Things get worse, as Robinson utterly fails to deal with the historical realities of pain and hardship. ‘A new kind of life has begun as I witness what the Bible alludes to as a “new Heaven and new Earth” (Isaiah 65:17, Revelation 21:1), that is, a new heavenly consciousness and the divine realm it reveals, a life readily available to all of us when we finally learn to see’ (p. 22). Robinson’s Heaven on Earth is an escape from the hard realities of life. Both Isaiah and John of Patmos would dissent – they offer hope to those enduring the aftermath of exile and the horrors of persecution. Robinson’s decontextualized approach could only have been written in comfort. When he writes that Heaven on Earth ‘lies as close as sun sparkling on water on a pond outside your window, the gently moving branches of the tree in your yard or the sound of children laughing in the next room’ (p. 3), he betrays a context to this writing that is never acknowledged.

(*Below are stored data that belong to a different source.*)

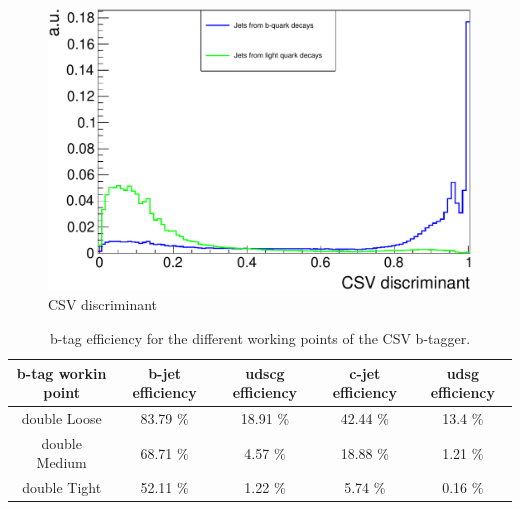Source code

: \begin{figure}[h!t]
 \centering
 \includegraphics[width = 0.85 \textwidth]{Chapters/Chapter4_EvtSel/Figures/CSVDiscr_LightAndBJets.pdf}
 \caption{CSV discriminant} \label{fig::CSVDiscr}
\end{figure}

\begin{table}[h!t]
 \centering
 \caption{b-tag efficiency for the different working points of the CSV b-tagger.}
 \begin{tabular}{c|c|c|c|c}
  b-tag workin point 	& b-jet efficiency 	& udscg efficiency 	& c-jet efficiency 	& udsg efficiency 	\\
  \hline
  double Loose 		& 83.79 $\%$		& 18.91 $\%$		& 42.44 $\%$ 		& 13.4 $\%$		\\
  double Medium 	& 68.71 $\%$		& 4.57 $\%$		& 18.88 $\%$		& 1.21 $\%$		\\
  double Tight 		& 52.11 $\%$ 		& 1.22 $\%$ 		& 5.74 $\%$ 		& 0.16 $\%$ 		\\
 \end{tabular}
\end{table}


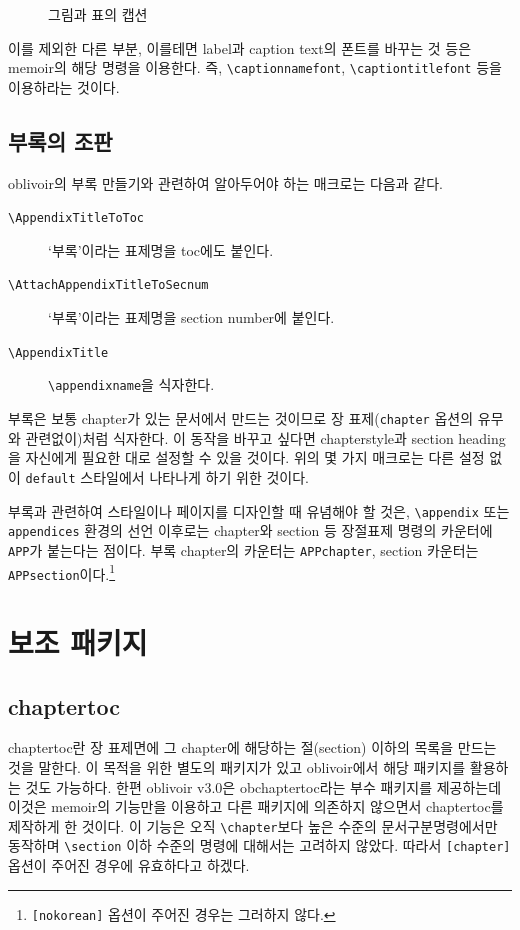 \documentclass[
	12pt,
	a4paper,
	kosection,
	footnote,
	microtype,
	figtabcapt,
]{oblivoir}
\def\cs#1{\texttt{\textbackslash #1}}
\begin{document}
\begin{figure}[h]
\caption{그림과 표의 캡션}
\end{figure}

이를 제외한 다른 부분, 이를테면 label과 caption text의 폰트를 바꾸는 것 등은 memoir의
해당 명령을 이용한다. 즉, \verb|\captionnamefont|, \verb|\captiontitlefont| 등을 이용하라는 것이다.

\subsection{부록의 조판}

\textsf{oblivoir}의 부록 만들기와 관련하여 알아두어야 하는 매크로는 다음과 같다.
\begin{description}
\item [\cs{AppendixTitleToToc}] `부록'이라는 표제명을 toc에도 붙인다.
\item [\cs{AttachAppendixTitleToSecnum}] `부록'이라는 표제명을 section number에 붙인다.
\item [\cs{AppendixTitle}] \cs{appendixname}을 식자한다.
\end{description}

부록은 보통 chapter가 있는 문서에서 만드는 것이므로 장 표제(\texttt{chapter} 옵션의 유무와 관련없이)처럼 식자한다.
이 동작을 바꾸고 싶다면 chapterstyle과 section heading을 자신에게
필요한 대로 설정할 수 있을 것이다. 위의 몇 가지 매크로는 다른 설정 없이
\texttt{default} 스타일에서 나타나게 하기 위한 것이다.

부록과 관련하여 스타일이나 페이지를 디자인할 때 유념해야 할 것은, \cs{appendix} 또는 \texttt{appendices} 환경의 선언 이후로는
chapter와 section 등 장절표제 명령의 카운터에 \verb|APP|가 붙는다는 점이다. 부록 chapter의 카운터는 \texttt{APPchapter}, section 카운터는 \texttt{APPsection}이다.\footnote{\texttt{[nokorean]} 옵션이 주어진 경우는 그러하지 않다.}

\section{보조 패키지}

\subsection{chaptertoc}

chaptertoc란 장 표제면에 그 chapter에 해당하는 절(section) 이하의 목록을
만드는 것을 말한다. 이 목적을 위한 별도의 패키지가 있고 oblivoir에서 해당 패키지를
활용하는 것도 가능하다. 한편 oblivoir v3.0은 \textsf{obchaptertoc}라는 부수
패키지를 제공하는데 이것은 \textsf{memoir}의 기능만을 이용하고 다른 패키지에
의존하지 않으면서 chaptertoc를 제작하게 한 것이다.
이 기능은 오직 \verb|\chapter|보다 높은 수준의 문서구분명령에서만 동작하며
\verb|\section| 이하 수준의 명령에 대해서는 고려하지 않았다. 따라서 \verb|[chapter]| 옵션이
주어진 경우에 유효하다고 하겠다.
\end{document}

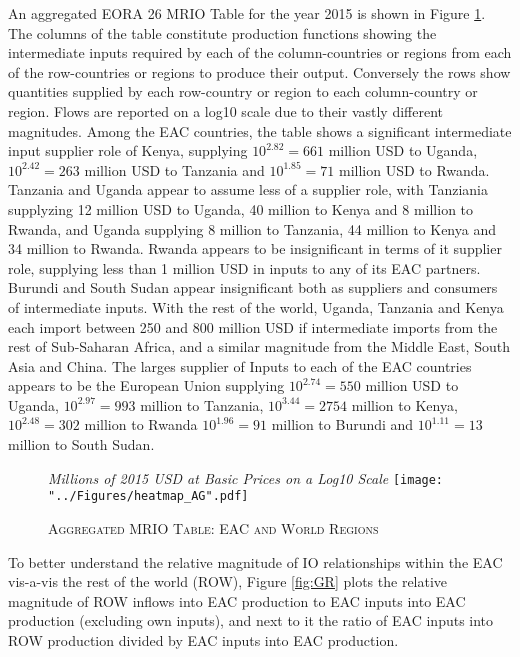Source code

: \documentclass[a4paper]{article}
\begin{document}
An aggregated EORA 26 MRIO Table for the year 2015 is shown in Figure \ref{fig:wld}.  The columns of the table constitute production functions showing the intermediate inputs required by each of the column-countries or regions from each of the row-countries or regions to produce their output. Conversely the rows show quantities supplied by each row-country or region to each column-country or region. Flows are reported on a log10 scale due to their vastly different magnitudes. Among the EAC countries, the table shows a significant intermediate input supplier role of Kenya, supplying $10^{2.82} = 661$ million USD to Uganda, $10^{2.42} = 263$ million USD to Tanzania and  $10^{1.85} = 71$ million USD to Rwanda. Tanzania and Uganda appear to assume less of a supplier role, with Tanziania supplyzing 12 million USD to Uganda, 40 million to Kenya and 8 million to Rwanda, and Uganda supplying 8 million to Tanzania, 44 million to Kenya and 34 million to Rwanda. Rwanda appears to be insignificant in terms of it supplier role, supplying less than 1 million USD in inputs to any of its EAC partners. Burundi and South Sudan appear insignificant both as suppliers and consumers of intermediate inputs. With the rest of the world, Uganda, Tanzania and Kenya each import between 250 and 800 million USD if intermediate imports from the rest of Sub-Saharan Africa, and a similar magnitude from the Middle East, South Asia and China. The larges supplier of Inputs to each of the EAC countries appears to be the European Union supplying $10^{2.74} = 550$ million USD to Uganda, $10^{2.97} = 993$ million to Tanzania, $10^{3.44} = 2754$ million to Kenya, $10^{2.48} = 302$ million to Rwanda  $10^{1.96} = 91$ million to Burundi and $10^{1.11} = 13$ million to South Sudan. 

\begin{figure}[h!]
\centering
\caption{\label{fig:wld}\textsc{Aggregated MRIO Table: EAC and World Regions}}
\small{\textit{Millions of 2015 USD at Basic Prices on a Log10 Scale}}
\texttt{[image: "../Figures/heatmap\_AG".pdf]} %
\end{figure}
\FloatBarrier


To better understand the relative magnitude of IO relationships within the EAC vis-a-vis the rest of the world (ROW), Figure \ref{fig:GR} plots the relative magnitude of ROW inflows into EAC production to EAC inputs into EAC production (excluding own inputs), and next to it the ratio of EAC inputs into ROW production divided by EAC inputs into EAC production. 
\end{document}
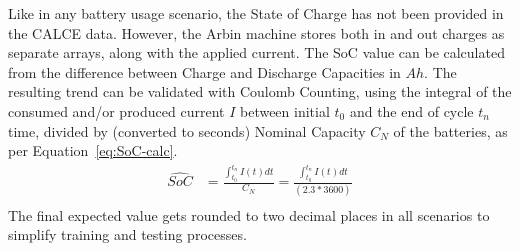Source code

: %
Like in any battery usage scenario, the State of Charge has not been provided in the CALCE data.
However, the Arbin machine stores both in and out charges as separate arrays, along with the applied current.
The SoC value can be calculated from the difference between Charge and Discharge Capacities in $Ah$.
The resulting trend can be validated with Coulomb Counting, using the integral of the consumed and/or produced current $I$ between initial $t_0$ and the end of cycle $t_n$ time, divided by (converted to seconds) Nominal Capacity $C_{N}$ of the batteries, as per \mbox{Equation~\ref{eq:SoC-calc}}.
\begin{equation}
    \begin{split}
        \hat{SoC} &= \frac{\int_{t_0}^{t_n} I(t)dt} {C_{N}} = \frac{\int_{t_0}^{t_n} I(t)dt} {(2.3*3600)} \\
        \label{eq:SoC-calc}
    \end{split}
\end{equation}
The final expected value gets rounded to two decimal places in all scenarios to simplify training and testing processes.

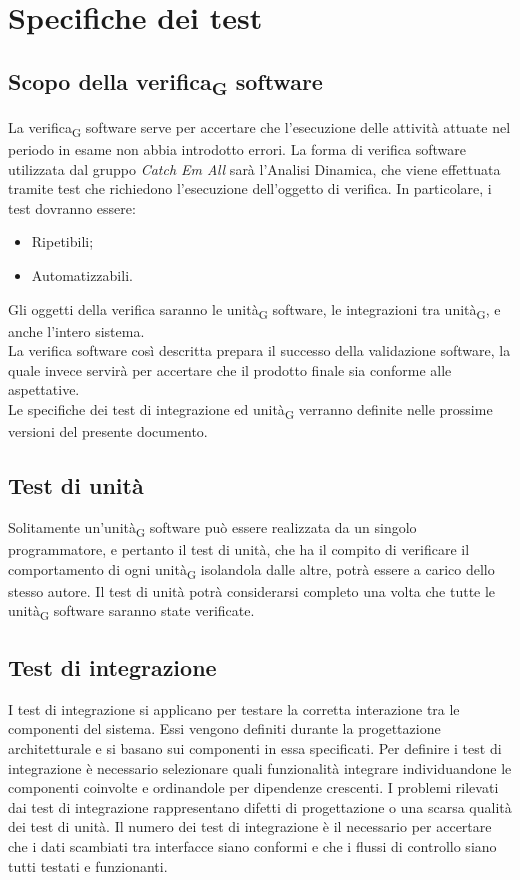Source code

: \section{Specifiche dei test}

\subsection{Scopo della verifica\textsubscript{G} software}
La verifica\textsubscript{G} software serve per accertare che l'esecuzione delle attività attuate nel periodo in esame non abbia introdotto errori. La forma di verifica software utilizzata dal gruppo \textit{Catch Em All} sarà l'Analisi Dinamica, che viene effettuata tramite test che richiedono l'esecuzione dell'oggetto di verifica. In particolare, i test dovranno essere:
\begin{itemize}
	\item Ripetibili;
	\item Automatizzabili.
\end{itemize}
Gli oggetti della verifica saranno le unità\textsubscript{G} software, le integrazioni tra unità\textsubscript{G}, e anche l'intero sistema.\\
La verifica software così descritta prepara il successo della validazione software, la quale invece servirà per accertare che il prodotto finale sia conforme alle aspettative.\\
Le specifiche dei test di integrazione ed unità\textsubscript{G} verranno definite nelle prossime versioni del presente documento.
\subsection{Test di unità}
Solitamente un'unità\textsubscript{G} software può essere realizzata da un singolo programmatore, e pertanto il test di unità, che ha il compito di verificare il comportamento di ogni unità\textsubscript{G} isolandola dalle altre, potrà essere a carico dello stesso autore. Il test di unità potrà considerarsi completo una volta che tutte le unità\textsubscript{G} software saranno state verificate.

\subsection{Test di integrazione}
I test di integrazione si applicano per testare la corretta interazione tra le componenti del sistema. Essi vengono definiti durante la progettazione architetturale e si basano sui componenti in essa specificati.
Per definire i test di integrazione è necessario selezionare quali funzionalità integrare individuandone le componenti coinvolte e ordinandole per dipendenze crescenti.
I problemi rilevati dai test di integrazione rappresentano difetti di progettazione o una scarsa qualità dei test di unità. Il numero dei test di integrazione è il necessario per accertare che i dati scambiati tra interfacce siano conformi e che i flussi di controllo siano tutti testati e funzionanti.

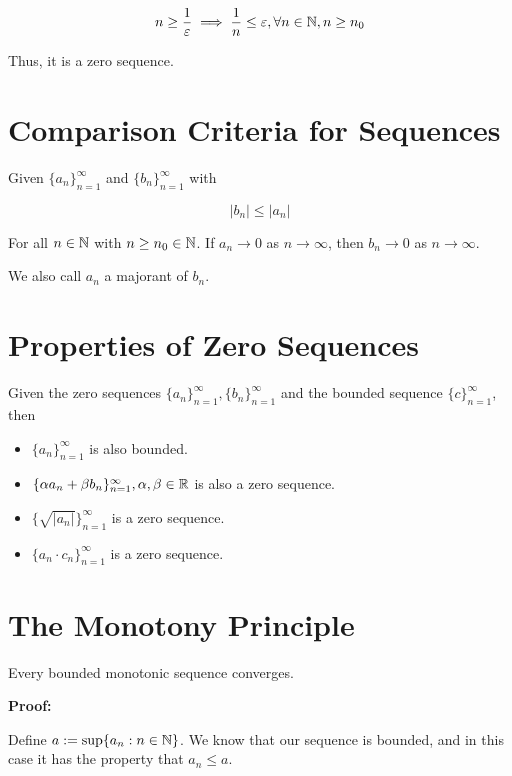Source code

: \[
	n \ge \frac{1}{\varepsilon} \implies \frac{1}{n} \le \varepsilon, \forall n \in \mathbb{N}, n \ge n_0
\]

Thus, it is a zero sequence.

\section{Comparison Criteria for Sequences}

Given \(\{a_n\}_{n = 1}^{\infty}\) and \(\{b_n\}_{n = 1}^{\infty}\) with

\[
	|b_n| \le |a_n|
\]

For all \(n \in \mathbb{N}\) with \(n \ge n_0 \in \mathbb{N}\). If  \(a_n \to 0\) as \(n \to \infty\), then
\(b_n \to 0\) as \(n \to \infty\).

We also call \(a_n\) a majorant of \(b_n\).

\section{Properties of Zero Sequences}

Given the zero sequences \(\{a_n\}_{n = 1}^{\infty}, \{b_n\}_{n = 1}^{\infty}\)  and  the bounded sequence \(\{c\}_{n = 1}^{\infty}\), then

\begin{itemize}

	\item \(\{a_n\}_{n = 1}^{\infty}\) is also bounded.

	\item \(\{\alpha a_n + \beta b_n\}_{n = 1}^{\infty}, \alpha, \beta \in \mathbb{R}\) is also a zero sequence.

	\item \(\{\sqrt{|a_n|}\}_{n = 1}^{\infty}\) is a zero sequence.

	\item \(\{a_n \cdot c_n\}_{n = 1}^{\infty}\) is a zero sequence.

\end{itemize}

\section{The Monotony Principle}

Every bounded monotonic sequence converges.

\textbf{Proof:}

Define \(a:= \sup\{a_n: n \in \mathbb{N}\}\). We know that our sequence is bounded, and in this case it has the
property that \(a_n \le a\).

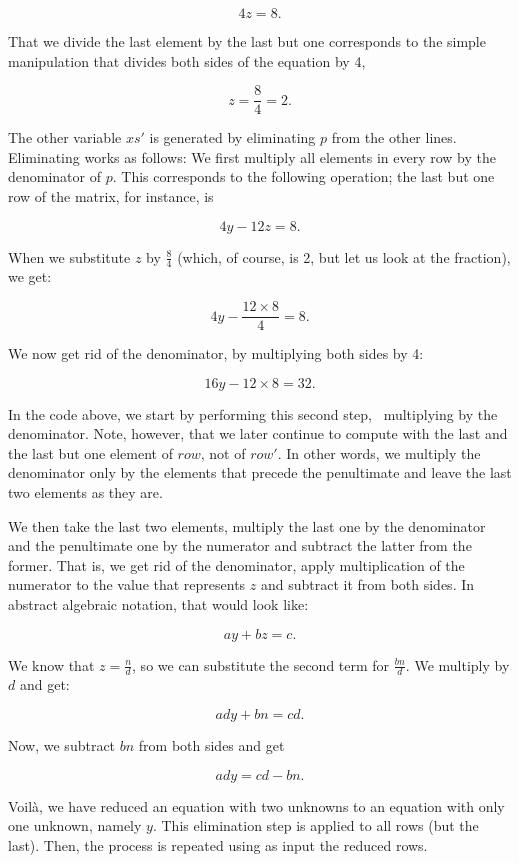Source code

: \documentclass[tikz]{scrreprt}
\newcommand{\Varid}[1]{\mathit{#1}}
\begin{document}
\[
4z = 8.
\]

That we divide the last element by the last but one
corresponds to the simple manipulation that divides
both sides of the equation by 4, \ie\

\[
z = \frac{8}{4} = 2.
\]

The other variable \ensuremath{\Varid{xs'}} is generated by eliminating $p$
from the other lines. Eliminating works as follows:
We first multiply all elements in every row
by the denominator of $p$.
This corresponds to the following operation;
the last but one row of the matrix, for instance, is

\[
4y - 12z = 8.
\]

When we substitute $z$ by $\frac{8}{4}$ (which, of course,
is 2, but let us look at the fraction), we get:

\[
4y - \frac{12\times 8}{4} = 8.
\]

We now get rid of the denominator, by multiplying both sides by 4:

\[
16y - 12\times 8 = 32.
\]

In the code above, we start by performing this second step,
\ie\ multiplying by the denominator.
Note, however, that we later continue to compute with
the last and the last but one element of \ensuremath{\Varid{row}}, not of \ensuremath{\Varid{row'}}.
In other words, we multiply the denominator only by the elements
that precede the penultimate and 
leave the last two elements as they are.

We then take the last two elements,
multiply the last one by the denominator and
the penultimate one by the numerator and
subtract the latter from the former.
That is, we get rid of the denominator, apply
multiplication of the numerator to the value
that represents $z$ and subtract it from both sides.
In abstract algebraic notation, that would look like:

\[
ay + bz = c.
\]

We know that $z=\frac{n}{d}$, so we can substitute
the second term for $\frac{bn}{d}$.
We multiply by $d$ and get:

\[
ady + bn = cd.
\]

Now, we subtract $bn$ from both sides and get

\[
ady = cd - bn.
\]

Voilà, we have reduced an equation with two unknowns
to an equation with only one unknown, namely $y$.
This elimination step is applied to all rows
(but the last). Then, the process is repeated
using as input the reduced rows.
\end{document}
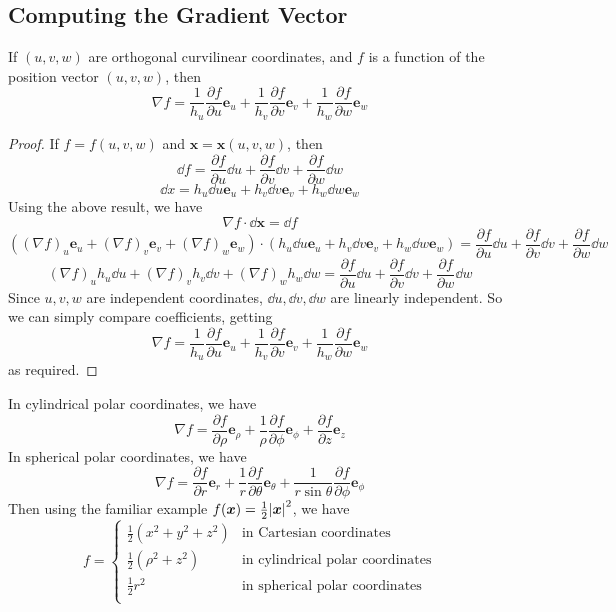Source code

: \documentclass{article}
\begin{document}
\subsection{Computing the Gradient Vector}
\begin{proposition}
    If $(u, v, w)$ are orthogonal curvilinear coordinates, and $f$ is a function of the position vector $(u, v, w)$, then
    \[ \nabla f = \frac{1}{h_u}\frac{\partial f}{\partial u}\bm e_u + \frac{1}{h_v}\frac{\partial f}{\partial v}\bm e_v + \frac{1}{h_w}\frac{\partial f}{\partial w}\bm e_w \]
\end{proposition}
\begin{proof}
    If $f = f(u, v, w)$ and $\bm x = \bm x(u, v, w)$, then
    \[ \dd f = \frac{\partial f}{\partial u}\dd u + \frac{\partial f}{\partial v}\dd v + \frac{\partial f}{\partial w}\dd w \]
    \[ \dd x = h_u \dd u \bm e_u + h_v \dd v \bm e_v + h_w \dd w \bm e_w \]
    Using the above result, we have
    \[ \nabla f \cdot \dd \bm x = \dd f \]
    \[ \left( (\nabla f)_u \bm e_u + (\nabla f)_v \bm e_v + (\nabla f)_w \bm e_w \right) \cdot \left( h_u \dd u \bm e_u + h_v \dd v \bm e_v + h_w \dd w \bm e_w \right) = \frac{\partial f}{\partial u}\dd u + \frac{\partial f}{\partial v}\dd v + \frac{\partial f}{\partial w}\dd w \]
    \[  (\nabla f)_u h_u \dd u + (\nabla f)_v h_v \dd v + (\nabla f)_w h_w \dd w = \frac{\partial f}{\partial u}\dd u + \frac{\partial f}{\partial v}\dd v + \frac{\partial f}{\partial w}\dd w \]
    Since $u, v, w$ are independent coordinates, $\dd u, \dd v, \dd w$ are linearly independent. So we can simply compare coefficients, getting
    \[ \nabla f = \frac{1}{h_u}\frac{\partial f}{\partial u}\bm e_u + \frac{1}{h_v}\frac{\partial f}{\partial v}\bm e_v + \frac{1}{h_w}\frac{\partial f}{\partial w}\bm e_w \]
    as required.
\end{proof}
\noindent In cylindrical polar coordinates, we have
\[ \nabla f = \frac{\partial f}{\partial \rho} \bm e_\rho + \frac{1}{\rho} \frac{\partial f}{\partial \phi} \bm e_\phi + \frac{\partial f}{\partial z} \bm e_z \]
In spherical polar coordinates, we have
\[ \nabla f = \frac{\partial f}{\partial r} \bm e_r + \frac{1}{r} \frac{\partial f}{\partial \theta} \bm e_\theta + \frac{1}{r\sin\theta} \frac{\partial f}{\partial \phi} \bm e_\phi \]
Then using the familiar example $f(\bm x) = \frac{1}{2}\abs{\bm x}^2$, we have
\[
    f = \begin{cases}
        \frac{1}{2}(x^2 + y^2 + z^2) & \text{in Cartesian coordinates}         \\
        \frac{1}{2}(\rho^2 + z^2)    & \text{in cylindrical polar coordinates} \\
        \frac{1}{2}r^2               & \text{in spherical polar coordinates}   \\
    \end{cases}
\]
\end{document}
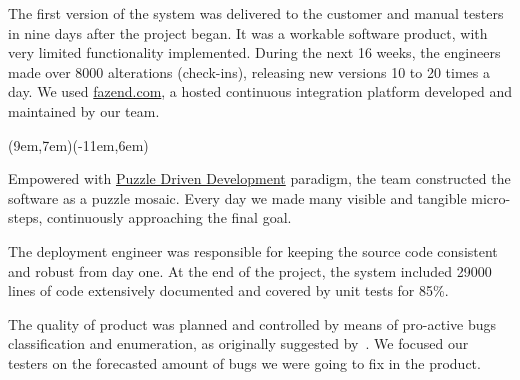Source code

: \documentclass[12pt,letterpaper,oneside]{article}
\newcommand{\enru}[2]{#1}
\begin{document}
    \enru{
        The first version of the system was delivered to the customer
        and manual testers in nine days after the project began.
        It was a workable software product, with very limited
        functionality implemented. During the next 16 weeks, the engineers
        made over 8000 alterations (check-ins), releasing new
        versions 10 to 20 times a day.
        We used \href{http://www.fazend.com}{fazend.com},
        a hosted continuous integration platform developed and maintained by our team.
    }{
        Первая версия системы была представлена заказчику и тестерам
        на девятый день (!) после старта проекта. Это был полностью рабочий
        продукт, в ограниченной функциональностью. В течение следующих
        16-ти недель инженеры сделали более восьми тысяч изменений в этом продукте,
        выдавая новую версию 10-20 раз в день. Для автоматизации этого процесса мы использовали
        \href{http://www.fazend.com}{fazend.com} --- систему собственной разработки.
    }

    \parpic(9em,7em)(-11em,6em){}

    \enru{
        Empowered with \href{http://www.fazend.com/a/2010-03-PDD.html}{Puzzle Driven Development} paradigm,
        the team constructed the software as a puzzle mosaic. Every
        day we made many visible and tangible micro-steps,
        continuously approaching
        the final goal.
    }{
        Благодаря уникальной концепции \href{http://www.fazend.com/a/2010-03-PDD.html}{Puzzle Driven Development}
        команда создавала проект как мозаику. Каждый день
        мы делали видимый и ощутимый шаг вперед к конечной цели.
    }

    \enru{
        The deployment engineer was responsible for keeping the source code
        consistent and robust from day one. At the end of the
        project, the system included 29000 lines of code extensively
        documented and covered by unit tests for 85\%.
    }{
        Инженер по доставке был ответственен за целостность и качество
        исходного кода, начиная с первого дня проекта. В конце проекта
        мы получили 29 тысяч строк кода тщательно документированных и
        покрытых тестами на 85\% (!).
    }

    \enru{
        The quality of product was planned and controlled by means
        of pro-active bugs classification and enumeration, as originally suggested by~\citet{myers04}.
        We focused our testers on the forecasted amount of bugs we
        were going to fix in the product.
    }{
        Качество продукта планировалось и контролировалось при помощи
        активной классификации и нумерации дефектов, как предложил~\citet{myers04}.
        Мы ориентировали наших тестеров на ожидаемое число дефектов,
        которое требовалось обнаружить в продукте и затем устранить.
    }
\end{document}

There is little more to this book than the power of positive thinking. The so-called ‘Heaven’s Compass’ is a form of Gnosticism, a technique for the enlightened and the initiate (albeit a more democratic Gnosticism where purchasing Robinson’s book is the only requirement for initiation). Of course, Robinson has a warning for reviewers like me: ‘If you limit your vision with negative beliefs, you’ll miss the magic this book has to offer’ (p. 9).
There is little to recommend this book. The most basic of critical questions finds no answer. It is experiential religion that is selective about the experiences it includes and removes them from any context at all. If experiential religion is what you want, go for a walk and talk to the people you meet. There’s more value in time spent walking and talking than in reading this book.